Document images with source code
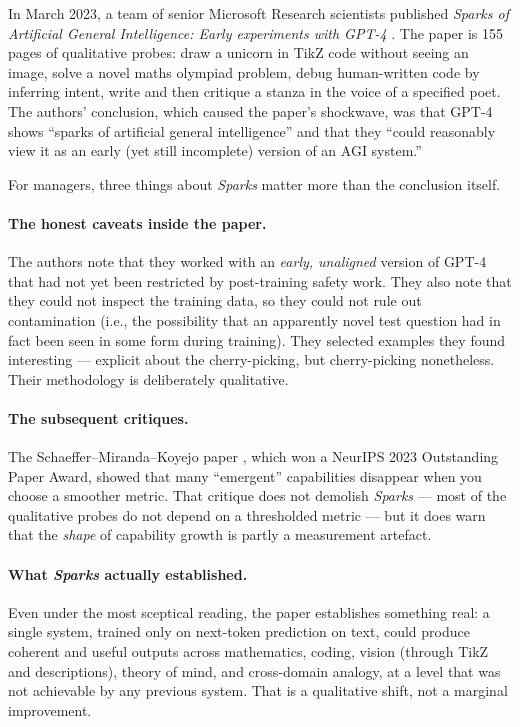 \documentclass[11pt,a4paper]{article}
\begin{document}
In March 2023, a team of senior Microsoft Research scientists
published \emph{Sparks of Artificial General Intelligence: Early
experiments with GPT-4} \citep{bubeck2023sparks}. The paper is 155
pages of qualitative probes: draw a unicorn in TikZ code without seeing
an image, solve a novel maths olympiad problem, debug human-written
code by inferring intent, write and then critique a stanza in the
voice of a specified poet. The authors' conclusion, which caused the
paper's shockwave, was that GPT-4 shows ``sparks of artificial general
intelligence'' and that they ``could reasonably view it as an early
(yet still incomplete) version of an AGI system.''

For managers, three things about \emph{Sparks} matter more than the
conclusion itself.

\paragraph{The honest caveats inside the paper.} The authors note that
they worked with an \emph{early, unaligned} version of GPT-4 that had
not yet been restricted by post-training safety work. They also note
that they could not inspect the training data, so they could not rule
out contamination (i.e., the possibility that an apparently novel test
question had in fact been seen in some form during training). They
selected examples they found interesting --- explicit about the
cherry-picking, but cherry-picking nonetheless. Their methodology is
deliberately qualitative.

\paragraph{The subsequent critiques.} The Schaeffer--Miranda--Koyejo
paper \citep{schaeffer2023mirage}, which won a NeurIPS 2023 Outstanding
Paper Award, showed that many ``emergent'' capabilities disappear when
you choose a smoother metric. That critique does not demolish
\emph{Sparks} --- most of the qualitative probes do not depend on a
thresholded metric --- but it does warn that the \emph{shape} of
capability growth is partly a measurement artefact.

\paragraph{What \emph{Sparks} actually established.} Even under the
most sceptical reading, the paper establishes something real: a single
system, trained only on next-token prediction on text, could produce
coherent and useful outputs across mathematics, coding, vision
(through TikZ and descriptions), theory of mind, and cross-domain
analogy, at a level that was not achievable by any previous system.
That is a qualitative shift, not a marginal improvement.
\end{document}
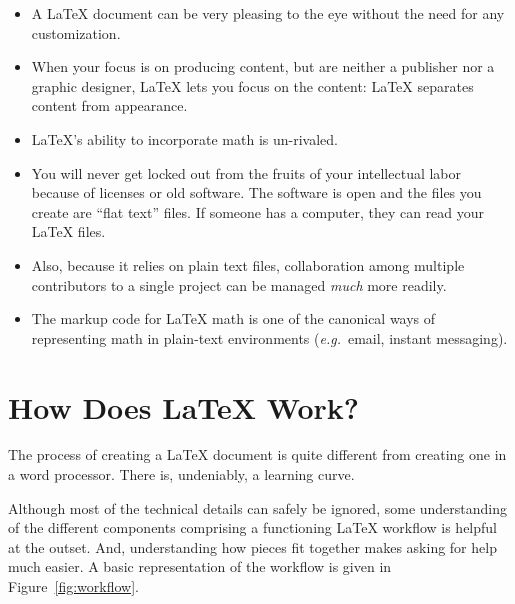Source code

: \begin{itemize}

\item A \LaTeX{} document can be very pleasing to the eye without the need for
  any customization.

\item When your focus is on producing content, but are neither a publisher nor a
  graphic designer, \LaTeX{} lets you focus on the content: \LaTeX{} separates
  content from appearance.

\item \LaTeX{}'s ability to incorporate math is un-rivaled.


\item You will never get locked out from the fruits of your intellectual labor
  because of licenses or old software. The software is open and the files you
  create are ``flat text'' files. If someone has a computer, they can read your
  \LaTeX{} files.

\item Also, because it relies on plain text files, collaboration among multiple
  contributors to a single project can be managed \textit{much} more readily.

\item The markup code for \LaTeX{} math is one of the canonical ways
  of representing math in plain-text environments (\textit{e.g.}\
  email, instant messaging).

\end{itemize}

\section{How Does \LaTeX{} Work?}

\par The process of creating a \LaTeX{} document is quite different from
creating one in a word processor. There is, undeniably, a learning curve.

Although most of the technical details can safely be ignored, some understanding
of the different components comprising a functioning \LaTeX{} workflow is
helpful at the outset. And, understanding how pieces fit together makes asking
for help much easier. A basic representation of the workflow is given in
Figure~\ref{fig:workflow}.

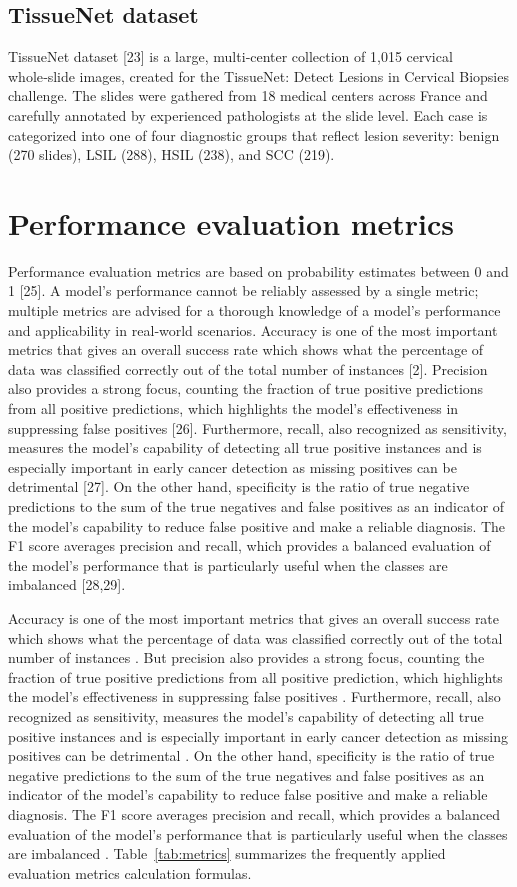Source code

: \documentclass{svjour3}
\begin{document}
\subsection{TissueNet dataset}
TissueNet dataset [23] is a large, multi‑center collection of 1,015 cervical whole‑slide images, created for the TissueNet: Detect Lesions in Cervical Biopsies challenge. The slides were gathered from 18 medical centers across France and carefully annotated by experienced pathologists at the slide level. Each case is categorized into one of four diagnostic groups that reflect lesion severity: benign (270 slides), LSIL (288), HSIL (238), and SCC (219).
\section{Performance evaluation metrics}
Performance evaluation metrics are based on probability estimates between 0 and 1 [25]. A model’s performance cannot be reliably assessed by a single metric; multiple metrics are advised for a thorough knowledge of a model’s performance and applicability in real‑world scenarios.
Accuracy is one of the most important metrics that gives an overall success rate which shows what the percentage of data was classified correctly out of the total number of instances [2]. Precision also provides a strong focus, counting the fraction of true positive predictions from all positive predictions, which highlights the model’s effectiveness in suppressing false positives [26]. Furthermore, recall, also recognized as sensitivity, measures the model’s capability of detecting all true positive instances and is especially important in early cancer detection as missing positives can be detrimental [27]. On the other hand, specificity is the ratio of true negative predictions to the sum of the true negatives and false positives as an indicator of the model’s capability to reduce false positive and make a reliable diagnosis. The F1 score averages precision and recall, which provides a balanced evaluation of the model’s performance that is particularly useful when the classes are imbalanced [28,29].

Accuracy is one of the most important metrics that gives an overall success rate which shows what the percentage of data was classified correctly out of the total number of instances \cite{ref2}. But precision also provides a strong focus, counting the fraction of true positive predictions from all positive prediction, which highlights the model’s effectiveness in suppressing false positives \cite{ref26}. Furthermore, recall, also recognized as sensitivity, measures the model’s capability of detecting all true positive instances and is especially important in early cancer detection as missing positives can be detrimental \cite{ref27}. On the other hand, specificity is the ratio of true negative predictions to the sum of the true negatives and false positives as an indicator of the model’s capability to reduce false positive and make a reliable diagnosis. The F1 score averages precision and recall, which provides a balanced evaluation of the model’s performance that is particularly useful when the classes are imbalanced \cite{ref28,ref29}. Table~\ref{tab:metrics} summarizes the frequently applied evaluation metrics calculation formulas.
\end{document}
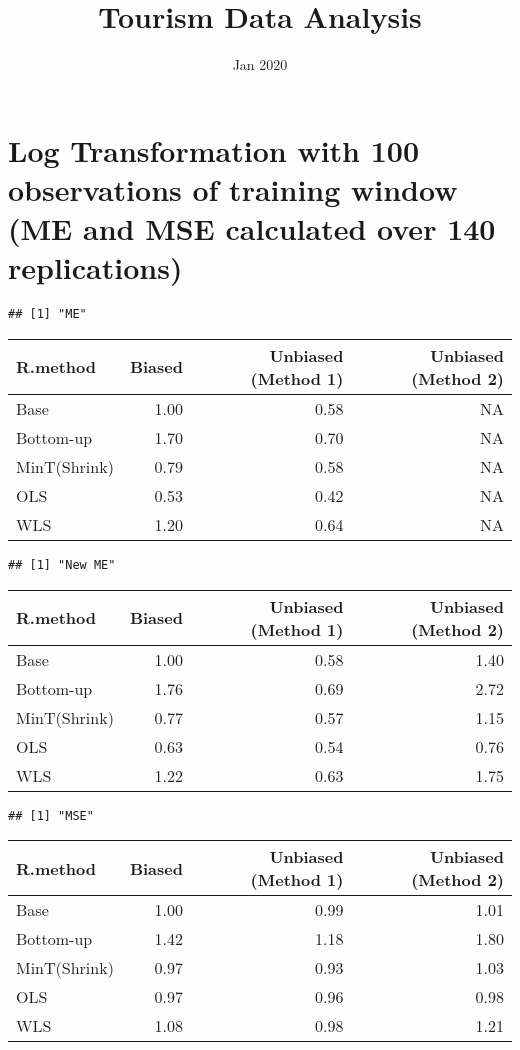 \documentclass[
]{article}
\title{Tourism Data Analysis}
\author{}
\date{\vspace{-2.5em}Jan 2020}
\begin{document}
\maketitle

\hypertarget{log-transformation-with-100-observations-of-training-window-me-and-mse-calculated-over-140-replications}{%
\section{Log Transformation with 100 observations of training window (ME
and MSE calculated over 140
replications)}\label{log-transformation-with-100-observations-of-training-window-me-and-mse-calculated-over-140-replications}}

\begin{verbatim}
## [1] "ME"
\end{verbatim}

\begin{tabular}{l|r|r|r}
\hline
R.method & Biased & Unbiased (Method 1) & Unbiased (Method 2)\\
\hline
Base & 1.00 & 0.58 & NA\\
\hline
Bottom-up & 1.70 & 0.70 & NA\\
\hline
MinT(Shrink) & 0.79 & 0.58 & NA\\
\hline
OLS & 0.53 & 0.42 & NA\\
\hline
WLS & 1.20 & 0.64 & NA\\
\hline
\end{tabular}

\begin{verbatim}
## [1] "New ME"
\end{verbatim}

\begin{tabular}{l|r|r|r}
\hline
R.method & Biased & Unbiased (Method 1) & Unbiased (Method 2)\\
\hline
Base & 1.00 & 0.58 & 1.40\\
\hline
Bottom-up & 1.76 & 0.69 & 2.72\\
\hline
MinT(Shrink) & 0.77 & 0.57 & 1.15\\
\hline
OLS & 0.63 & 0.54 & 0.76\\
\hline
WLS & 1.22 & 0.63 & 1.75\\
\hline
\end{tabular}

\begin{verbatim}
## [1] "MSE"
\end{verbatim}

\begin{tabular}{l|r|r|r}
\hline
R.method & Biased & Unbiased (Method 1) & Unbiased (Method 2)\\
\hline
Base & 1.00 & 0.99 & 1.01\\
\hline
Bottom-up & 1.42 & 1.18 & 1.80\\
\hline
MinT(Shrink) & 0.97 & 0.93 & 1.03\\
\hline
OLS & 0.97 & 0.96 & 0.98\\
\hline
WLS & 1.08 & 0.98 & 1.21\\
\hline
\end{tabular}
\end{document}
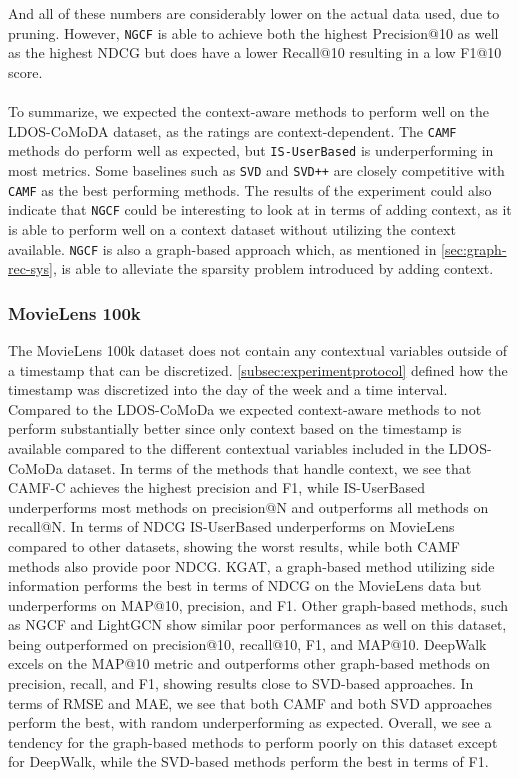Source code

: And all of these numbers are considerably lower on the actual data used, due to pruning.
However, \texttt{NGCF} is able to achieve both the highest Precision@10 as well as the highest NDCG but does have a lower Recall@10 resulting in a low F1@10 score.
\\\\
To summarize, we expected the context-aware methods to perform well on the LDOS-CoMoDA dataset, as the ratings are context-dependent. 
The \texttt{CAMF} methods do perform well as expected, but \texttt{IS-UserBased} is underperforming in most metrics.
Some baselines such as \texttt{SVD} and \texttt{SVD++} are closely competitive with \texttt{CAMF} as the best performing methods.
The results of the experiment could also indicate that \texttt{NGCF} could be interesting to look at in terms of adding context, as it is able to perform well on a context dataset without utilizing the context available. 
\texttt{NGCF} is also a graph-based approach which, as mentioned in \autoref{sec:graph-rec-sys}, is able to alleviate the sparsity problem introduced by adding context.

\subsubsection{MovieLens 100k}
The MovieLens 100k dataset does not contain any contextual variables outside of a timestamp that can be discretized.
\autoref{subsec:experimentprotocol} defined how the timestamp was discretized into the day of the week and a time interval.
Compared to the LDOS-CoMoDa we expected context-aware methods to not perform substantially better since only context based on the timestamp is available compared to the different contextual variables included in the LDOS-CoMoDa dataset. 
In terms of the methods that handle context, we see that CAMF-C achieves the highest precision and F1, while IS-UserBased underperforms most methods on precision@N and outperforms all methods on recall@N.
In terms of NDCG IS-UserBased underperforms on MovieLens compared to other datasets, showing the worst results, while both CAMF methods also provide poor NDCG.
KGAT, a graph-based method utilizing side information performs the best in terms of NDCG on the MovieLens data but underperforms on MAP@10, precision, and F1.
Other graph-based methods, such as NGCF and LightGCN show similar poor performances as well on this dataset, being outperformed on precision@10, recall@10, F1, and MAP@10.
DeepWalk excels on the MAP@10 metric and outperforms other graph-based methods on precision, recall, and F1, showing results close to SVD-based approaches.
In terms of RMSE and MAE, we see that both CAMF and both SVD approaches perform the best, with random underperforming as expected.
Overall, we see a tendency for the graph-based methods to perform poorly on this dataset except for DeepWalk, while the SVD-based methods perform the best in terms of F1.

■ Problem requirements: From the records above, copy exactly the lines starting at the one with "authors note that" and ending at the one with "because of licenses", and no others. Pictures stay out.

■ Reply:
\paragraph{The honest caveats inside the paper.} The authors note that
they worked with an \emph{early, unaligned} version of GPT-4 that had
not yet been restricted by post-training safety work. They also note
that they could not inspect the training data, so they could not rule
out contamination (i.e., the possibility that an apparently novel test
question had in fact been seen in some form during training). They
selected examples they found interesting --- explicit about the
cherry-picking, but cherry-picking nonetheless. Their methodology is
deliberately qualitative.

\paragraph{The subsequent critiques.} The Schaeffer--Miranda--Koyejo
paper \citep{schaeffer2023mirage}, which won a NeurIPS 2023 Outstanding
Paper Award, showed that many ``emergent'' capabilities disappear when
you choose a smoother metric. That critique does not demolish
\emph{Sparks} --- most of the qualitative probes do not depend on a
thresholded metric --- but it does warn that the \emph{shape} of
capability growth is partly a measurement artefact.

\paragraph{What \emph{Sparks} actually established.} Even under the
most sceptical reading, the paper establishes something real: a single
system, trained only on next-token prediction on text, could produce
coherent and useful outputs across mathematics, coding, vision
(through TikZ and descriptions), theory of mind, and cross-domain
analogy, at a level that was not achievable by any previous system.
That is a qualitative shift, not a marginal improvement.
\end{document}
Source code

: \begin{itemize}

\item A \LaTeX{} document can be very pleasing to the eye without the need for
  any customization.

\item When your focus is on producing content, but are neither a publisher nor a
  graphic designer, \LaTeX{} lets you focus on the content: \LaTeX{} separates
  content from appearance.

\item \LaTeX{}'s ability to incorporate math is un-rivaled.


\item You will never get locked out from the fruits of your intellectual labor
  because of licenses or old software. The software is open and the files you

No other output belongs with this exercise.